* REQUIRED WORK: Would you find each line in the entries below with the string "nbsp" and copy it?

TASK INPUTS Start Marker

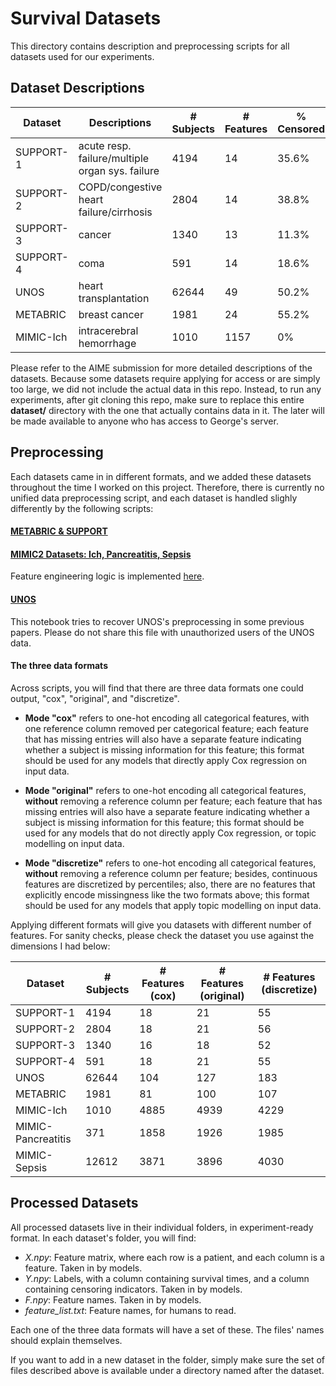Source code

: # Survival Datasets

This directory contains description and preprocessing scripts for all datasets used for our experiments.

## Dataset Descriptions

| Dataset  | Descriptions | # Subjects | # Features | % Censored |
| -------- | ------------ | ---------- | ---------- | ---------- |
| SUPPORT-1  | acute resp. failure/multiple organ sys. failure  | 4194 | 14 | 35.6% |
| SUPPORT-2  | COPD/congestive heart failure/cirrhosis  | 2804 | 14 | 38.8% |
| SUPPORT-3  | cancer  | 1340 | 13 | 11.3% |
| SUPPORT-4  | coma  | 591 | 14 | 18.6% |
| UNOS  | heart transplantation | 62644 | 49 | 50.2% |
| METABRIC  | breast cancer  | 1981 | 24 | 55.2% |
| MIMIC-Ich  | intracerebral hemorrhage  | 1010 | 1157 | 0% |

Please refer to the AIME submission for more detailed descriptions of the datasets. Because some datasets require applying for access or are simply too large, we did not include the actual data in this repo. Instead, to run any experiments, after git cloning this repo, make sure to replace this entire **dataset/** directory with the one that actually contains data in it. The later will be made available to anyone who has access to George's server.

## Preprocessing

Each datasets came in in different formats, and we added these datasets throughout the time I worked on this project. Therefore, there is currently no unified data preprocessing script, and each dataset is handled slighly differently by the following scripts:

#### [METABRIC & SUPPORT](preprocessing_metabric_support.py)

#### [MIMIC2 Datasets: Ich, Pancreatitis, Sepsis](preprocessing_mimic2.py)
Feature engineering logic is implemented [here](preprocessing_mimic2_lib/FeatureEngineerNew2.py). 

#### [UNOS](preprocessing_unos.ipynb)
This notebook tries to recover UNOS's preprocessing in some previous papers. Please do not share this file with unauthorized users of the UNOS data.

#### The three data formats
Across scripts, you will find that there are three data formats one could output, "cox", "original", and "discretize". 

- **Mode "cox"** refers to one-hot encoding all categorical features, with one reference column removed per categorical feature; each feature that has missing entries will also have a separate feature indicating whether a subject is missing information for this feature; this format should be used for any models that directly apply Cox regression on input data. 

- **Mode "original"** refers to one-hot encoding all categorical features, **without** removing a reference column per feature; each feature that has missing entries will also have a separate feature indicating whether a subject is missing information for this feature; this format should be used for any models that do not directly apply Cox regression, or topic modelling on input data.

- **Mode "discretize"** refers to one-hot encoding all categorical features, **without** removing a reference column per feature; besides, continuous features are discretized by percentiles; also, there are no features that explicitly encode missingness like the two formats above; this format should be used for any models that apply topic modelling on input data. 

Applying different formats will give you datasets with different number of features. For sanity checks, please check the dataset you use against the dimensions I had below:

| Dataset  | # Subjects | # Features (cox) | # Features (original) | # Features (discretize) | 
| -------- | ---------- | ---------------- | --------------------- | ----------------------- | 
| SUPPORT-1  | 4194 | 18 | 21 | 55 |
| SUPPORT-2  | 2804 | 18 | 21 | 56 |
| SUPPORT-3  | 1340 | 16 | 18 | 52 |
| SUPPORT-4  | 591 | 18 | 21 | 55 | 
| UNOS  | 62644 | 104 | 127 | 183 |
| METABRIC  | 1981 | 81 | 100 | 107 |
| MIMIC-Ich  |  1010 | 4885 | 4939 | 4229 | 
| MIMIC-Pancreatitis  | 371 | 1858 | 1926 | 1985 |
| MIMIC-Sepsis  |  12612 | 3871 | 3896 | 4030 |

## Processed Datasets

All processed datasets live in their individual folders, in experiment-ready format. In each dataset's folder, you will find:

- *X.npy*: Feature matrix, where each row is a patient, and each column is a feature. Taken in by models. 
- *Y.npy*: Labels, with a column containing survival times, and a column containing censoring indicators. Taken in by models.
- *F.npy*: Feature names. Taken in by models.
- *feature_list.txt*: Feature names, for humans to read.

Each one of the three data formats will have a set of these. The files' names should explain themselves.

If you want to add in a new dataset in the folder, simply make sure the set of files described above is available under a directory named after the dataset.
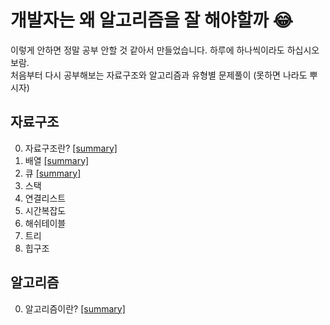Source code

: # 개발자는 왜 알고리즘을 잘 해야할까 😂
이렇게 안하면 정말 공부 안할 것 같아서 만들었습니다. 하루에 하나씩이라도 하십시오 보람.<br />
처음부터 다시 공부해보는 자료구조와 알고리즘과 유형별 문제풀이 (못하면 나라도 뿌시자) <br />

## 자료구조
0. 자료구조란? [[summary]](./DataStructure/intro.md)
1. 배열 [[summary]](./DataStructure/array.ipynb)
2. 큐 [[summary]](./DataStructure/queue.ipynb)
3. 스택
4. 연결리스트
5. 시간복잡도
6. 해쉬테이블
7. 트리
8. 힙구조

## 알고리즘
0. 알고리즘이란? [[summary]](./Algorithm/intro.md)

TASK INPUTS End Marker
TASK INPUTS Start Marker

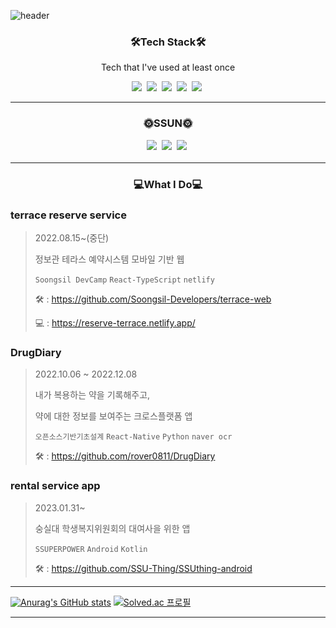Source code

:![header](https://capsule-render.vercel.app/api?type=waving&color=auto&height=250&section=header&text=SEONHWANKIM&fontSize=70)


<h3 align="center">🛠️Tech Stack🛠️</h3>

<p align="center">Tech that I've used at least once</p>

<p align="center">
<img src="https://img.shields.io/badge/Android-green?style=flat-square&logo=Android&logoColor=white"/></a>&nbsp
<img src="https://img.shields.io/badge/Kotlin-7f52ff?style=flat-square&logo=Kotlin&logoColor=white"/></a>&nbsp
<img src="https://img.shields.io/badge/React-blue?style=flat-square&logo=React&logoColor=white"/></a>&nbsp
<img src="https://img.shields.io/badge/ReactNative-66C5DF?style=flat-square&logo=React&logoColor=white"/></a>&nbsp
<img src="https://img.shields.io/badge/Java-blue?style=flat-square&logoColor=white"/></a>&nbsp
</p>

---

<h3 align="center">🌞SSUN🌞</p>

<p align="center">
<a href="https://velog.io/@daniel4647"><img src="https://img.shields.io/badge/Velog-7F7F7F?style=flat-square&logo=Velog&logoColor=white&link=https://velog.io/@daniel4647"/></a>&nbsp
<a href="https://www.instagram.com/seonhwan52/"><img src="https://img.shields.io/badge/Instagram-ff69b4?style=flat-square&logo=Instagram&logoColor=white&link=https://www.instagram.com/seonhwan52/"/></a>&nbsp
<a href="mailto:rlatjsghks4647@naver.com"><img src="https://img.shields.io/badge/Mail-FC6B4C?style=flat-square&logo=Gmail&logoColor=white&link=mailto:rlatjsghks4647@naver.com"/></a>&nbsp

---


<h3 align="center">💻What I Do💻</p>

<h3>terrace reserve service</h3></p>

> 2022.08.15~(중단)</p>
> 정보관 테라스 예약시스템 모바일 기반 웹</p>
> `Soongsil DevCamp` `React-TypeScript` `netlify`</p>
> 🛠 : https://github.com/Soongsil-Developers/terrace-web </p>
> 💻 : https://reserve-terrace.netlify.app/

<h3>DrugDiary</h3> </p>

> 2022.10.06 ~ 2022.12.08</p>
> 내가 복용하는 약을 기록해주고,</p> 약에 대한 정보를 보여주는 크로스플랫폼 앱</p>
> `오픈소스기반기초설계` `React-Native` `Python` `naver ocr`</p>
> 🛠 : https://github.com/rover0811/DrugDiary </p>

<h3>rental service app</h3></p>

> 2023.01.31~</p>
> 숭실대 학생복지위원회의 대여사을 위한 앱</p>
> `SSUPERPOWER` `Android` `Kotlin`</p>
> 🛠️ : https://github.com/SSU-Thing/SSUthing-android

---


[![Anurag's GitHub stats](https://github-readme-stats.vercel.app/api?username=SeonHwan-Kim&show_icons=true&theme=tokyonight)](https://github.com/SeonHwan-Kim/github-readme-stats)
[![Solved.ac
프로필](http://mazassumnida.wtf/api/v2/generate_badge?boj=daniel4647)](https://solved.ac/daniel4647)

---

TASK INPUTS End Marker
TASK INPUTS Start Marker

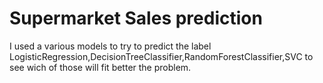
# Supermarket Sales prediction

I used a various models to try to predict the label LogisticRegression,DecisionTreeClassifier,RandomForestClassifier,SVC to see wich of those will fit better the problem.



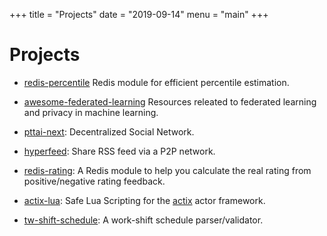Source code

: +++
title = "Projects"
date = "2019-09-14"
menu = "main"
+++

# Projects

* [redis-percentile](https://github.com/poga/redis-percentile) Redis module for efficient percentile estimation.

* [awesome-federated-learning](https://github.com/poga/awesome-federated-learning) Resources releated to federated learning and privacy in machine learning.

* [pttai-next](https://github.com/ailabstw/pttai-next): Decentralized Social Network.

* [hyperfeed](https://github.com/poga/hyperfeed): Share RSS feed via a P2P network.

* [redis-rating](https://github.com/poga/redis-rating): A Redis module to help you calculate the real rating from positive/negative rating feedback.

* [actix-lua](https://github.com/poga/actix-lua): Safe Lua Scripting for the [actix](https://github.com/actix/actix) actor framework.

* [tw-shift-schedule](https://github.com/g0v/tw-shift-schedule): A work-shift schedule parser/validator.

TASK INPUTS End Marker

* SOLUTION TO THE EXERCISE:
<img src="https://img.shields.io/badge/Android-green?style=flat-square&logo=Android&logoColor=white"/></a>&nbsp
<img src="https://img.shields.io/badge/Kotlin-7f52ff?style=flat-square&logo=Kotlin&logoColor=white"/></a>&nbsp
<img src="https://img.shields.io/badge/React-blue?style=flat-square&logo=React&logoColor=white"/></a>&nbsp
<img src="https://img.shields.io/badge/ReactNative-66C5DF?style=flat-square&logo=React&logoColor=white"/></a>&nbsp
<img src="https://img.shields.io/badge/Java-blue?style=flat-square&logoColor=white"/></a>&nbsp
<a href="https://velog.io/@daniel4647"><img src="https://img.shields.io/badge/Velog-7F7F7F?style=flat-square&logo=Velog&logoColor=white&link=https://velog.io/@daniel4647"/></a>&nbsp
<a href="https://www.instagram.com/seonhwan52/"><img src="https://img.shields.io/badge/Instagram-ff69b4?style=flat-square&logo=Instagram&logoColor=white&link=https://www.instagram.com/seonhwan52/"/></a>&nbsp
<a href="mailto:rlatjsghks4647@naver.com"><img src="https://img.shields.io/badge/Mail-FC6B4C?style=flat-square&logo=Gmail&logoColor=white&link=mailto:rlatjsghks4647@naver.com"/></a>&nbsp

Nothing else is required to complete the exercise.